(Stored items)
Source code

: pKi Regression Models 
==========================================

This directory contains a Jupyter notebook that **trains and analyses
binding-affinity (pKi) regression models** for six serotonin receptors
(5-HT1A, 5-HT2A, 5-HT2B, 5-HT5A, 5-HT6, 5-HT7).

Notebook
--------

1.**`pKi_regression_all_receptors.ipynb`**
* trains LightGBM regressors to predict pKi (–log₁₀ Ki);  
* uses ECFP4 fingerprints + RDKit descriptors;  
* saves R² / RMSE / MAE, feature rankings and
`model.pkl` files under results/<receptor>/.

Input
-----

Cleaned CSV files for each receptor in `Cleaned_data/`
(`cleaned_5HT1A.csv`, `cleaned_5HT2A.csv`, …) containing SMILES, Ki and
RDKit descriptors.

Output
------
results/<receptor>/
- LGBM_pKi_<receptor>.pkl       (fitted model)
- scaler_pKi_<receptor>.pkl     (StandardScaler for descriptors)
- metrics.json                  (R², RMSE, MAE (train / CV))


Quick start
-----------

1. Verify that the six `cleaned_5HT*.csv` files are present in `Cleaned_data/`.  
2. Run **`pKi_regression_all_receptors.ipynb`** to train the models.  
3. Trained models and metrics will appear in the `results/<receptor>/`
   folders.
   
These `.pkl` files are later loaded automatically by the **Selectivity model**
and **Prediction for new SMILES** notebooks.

## Task statement
The expected answer is each line of the records above that includes the string "RMSE".

## Reply
* saves R² / RMSE / MAE, feature rankings and
- metrics.json                  (R², RMSE, MAE (train / CV))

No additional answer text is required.